In general, however, an HVDC power line will interconnect two AC regions of the power-distribution grid. Machinery to convert between AC and DC power is expensive, and a considerable cost in power transmission. The conversion from AC to DC is known as rectification, and from DC to AC as inversion.

Above a certain break-even distance (about 50 km for submarine cables, and perhaps 600-800 km for overhead cables [3]), the lower cost of the HVDC cable outweighs the cost of the electronics.

The conversion electronics also present an opportunity to effectively manage the power grid by means of controlling the magnitude and direction of power flow.
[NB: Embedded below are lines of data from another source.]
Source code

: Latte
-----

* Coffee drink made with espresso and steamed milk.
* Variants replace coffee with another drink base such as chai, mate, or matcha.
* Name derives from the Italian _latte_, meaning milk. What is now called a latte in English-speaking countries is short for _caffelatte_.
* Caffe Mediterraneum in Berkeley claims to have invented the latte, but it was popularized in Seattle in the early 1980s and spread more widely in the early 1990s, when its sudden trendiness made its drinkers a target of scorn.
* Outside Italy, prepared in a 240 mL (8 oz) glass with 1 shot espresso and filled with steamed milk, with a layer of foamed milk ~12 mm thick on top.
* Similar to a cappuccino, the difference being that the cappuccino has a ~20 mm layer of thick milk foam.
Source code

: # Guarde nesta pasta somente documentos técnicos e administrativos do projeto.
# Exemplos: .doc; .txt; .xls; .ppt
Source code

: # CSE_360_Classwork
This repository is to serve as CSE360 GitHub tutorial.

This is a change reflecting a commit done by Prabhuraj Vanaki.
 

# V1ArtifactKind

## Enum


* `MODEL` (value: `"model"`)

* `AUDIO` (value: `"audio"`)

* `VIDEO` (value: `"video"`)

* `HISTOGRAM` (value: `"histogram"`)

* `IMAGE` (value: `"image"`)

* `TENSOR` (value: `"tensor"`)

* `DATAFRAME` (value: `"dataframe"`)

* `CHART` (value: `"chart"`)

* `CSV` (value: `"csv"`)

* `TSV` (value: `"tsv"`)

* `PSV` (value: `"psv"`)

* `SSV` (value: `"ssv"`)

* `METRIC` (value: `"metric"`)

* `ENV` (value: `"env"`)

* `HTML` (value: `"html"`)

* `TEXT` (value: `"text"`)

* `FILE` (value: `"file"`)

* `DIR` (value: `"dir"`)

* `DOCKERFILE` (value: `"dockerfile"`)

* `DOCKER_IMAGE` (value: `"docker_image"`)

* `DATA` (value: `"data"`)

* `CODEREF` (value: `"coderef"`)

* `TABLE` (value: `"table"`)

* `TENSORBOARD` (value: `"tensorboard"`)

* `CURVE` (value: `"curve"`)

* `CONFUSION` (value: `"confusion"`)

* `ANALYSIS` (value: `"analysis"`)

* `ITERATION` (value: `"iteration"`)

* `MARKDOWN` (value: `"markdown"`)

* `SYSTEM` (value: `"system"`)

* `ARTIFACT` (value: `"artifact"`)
An additional advantage of the existence of HVDC links, therefore, is potential increased stability in the transmission grid.

Rectifying and Inverting

Rectifying and Inverting Components

Early systems used mercury-arc rectifiers, which were unreliable. The thyristor valve was first used in HVDC systems in the 1960s. The thyristor is a solid-state semiconductor device similar to the diode, but with an extra control terminal that is used to switch the device on at a particular instant during the AC cycle. The insulated-gate bipolar transistor (IGBT) is now also used.

Because the voltages in HVDC systems, around 500 kV in some cases, exceed the breakdown voltages of the semiconductor devices, HVDC converters are built using large numbers of semiconductors in series.
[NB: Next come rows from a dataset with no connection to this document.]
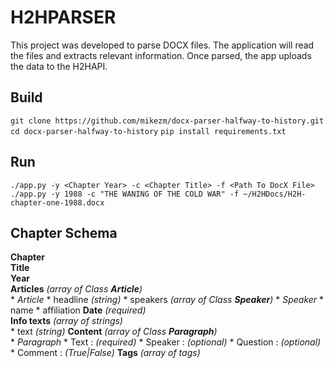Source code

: # H2HPARSER

This project was developed to parse DOCX files. The application will read the files and extracts relevant information. Once parsed, the app uploads the data to the H2HAPI.

## Build

`git clone https://github.com/mikezm/docx-parser-halfway-to-history.git`
`cd docx-parser-halfway-to-history`
`pip install requirements.txt`

## Run

`./app.py -y <Chapter Year> -c <Chapter Title> -f <Path To DocX File>`  
`./app.py -y 1988 -c "THE WANING OF THE COLD WAR" -f ~/H2HDocs/H2H-chapter-one-1988.docx`  

## Chapter Schema

**Chapter**  
    **Title**  
    **Year**  
    **Articles** *(array of Class **Article**)*  
        * *Article*
            * headline *(string)*
            * speakers *(array of Class **Speaker**)*
                * *Speaker*
                    * name
                    * affiliation
    **Date** *(required)*  
    **Info texts** *(array of strings)*  
        * text *(string)*
    **Content** *(array of Class **Paragraph**)*  
        * *Paragraph*
            * Text     : *(required)*
            * Speaker  : *(optional)*
            * Question : *(optional)*
            * Comment  : *(True|False)*
    **Tags** *(array of tags)*  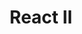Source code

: ---
layout: module
title: "React II"
type: lecture
num: 18
draft: 1
start_date: 2025-03-24
slides:
    - title: "React II"
      type: slides
      draft: 1
      url: #
readings:
    - type: reading
      citation: >
        <a href="https://beta.reactjs.org/learn/thinking-in-react" target="_blank">Thinking in React</a>. Make note of the steps:<ul>
            <li>Break the UI into a component hierarchy</li>
            <li>Build a static version in React</li>
            <li>Find the minimal but complete representation of UI state (noting the difference between "props" and "state"</li>
            <li>Identify where your state should live</li>
            <li>Adding "inverse data flow"</li></ul>
      required: 1
    - type: reading
      citation: >
        <a href="https://beta.reactjs.org/learn/sharing-state-between-components" target="_blank">Sharing state between components</a>
      required: 1
    - type: reading
      citation: <a href="https://beta.reactjs.org/learn/synchronizing-with-effects" target="_blank">Synchronizing with effects</a>
    - type: reading
      citation: >
        <a href="https://beta.reactjs.org/learn/you-might-not-need-an-effect" target="_blank">You might not need an effect</a>
---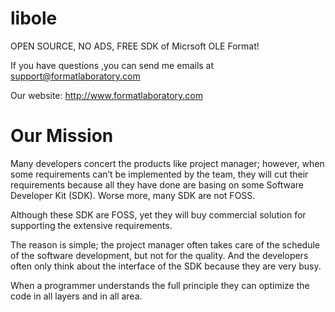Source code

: libole
======

OPEN SOURCE, NO ADS, FREE SDK of Micrsoft OLE Format!

If you have questions ,you can send me emails at support@formatlaboratory.com

Our website: http://www.formatlaboratory.com


Our Mission
======

Many developers concert the products like project manager; however, when some requirements can’t be implemented by the team, they will cut their requirements because all they have done are basing on some Software Developer Kit (SDK). Worse more, many SDK are not FOSS.

Although these SDK are FOSS, yet they will buy commercial solution for supporting the extensive requirements.

The reason is simple; the project manager often takes care of the schedule of the software development, but not for the quality. And the developers often only think about the interface of the SDK because they are very busy.

When a programmer understands the full principle they can optimize the code in all layers and in all area.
The low-voltage control circuits used to switch the thyristors on and off need to be isolated from the high voltages present on the transmission lines. This is usually done optically. In a hybrid control system, the low-voltage control electronics sends light pulses along optical fibres to the high-side control electronics. Another system, called direct light triggering, dispenses with the high-side electronics, instead using light pulses from the control electronics to switch light-triggered thyristors (LTTs).

A complete switching element is commonly referred to as a 'valve', irrespective of its construction.

Rectifying and Inverting Systems

Rectification and inversion use essentially the same machinery. Many substations are set up in such a way that they can act as both rectifiers and inverters. At the AC end a set of transformers, often three physically-separate single phase transformers, isolate the station from the AC supply, to provide a local earth, and to ensure the correct eventual DC voltage. The output of these transformers is then connected to a bridge rectifier of a number of valves. The basic configuration uses six valves, connecting each of the three phases to each of the DC rails. However, with a phase change only every sixty degrees, considerable harmonics remain on the DC rails.

An enhancement of this configuration uses twelve valves (often known as a twelve-pulse system). The AC is split into two separate three phase supplies before transformation. One of the sets of supplies is then configured to have a gamma secondary, the other a delta secondary, establishing a thirty degree phase difference between each of the sets of three phases. With twelve valves connecting each of the two sets of three phases to the two DC rails, there is a phase change every thirty degrees, and harmonics are considerably reduced.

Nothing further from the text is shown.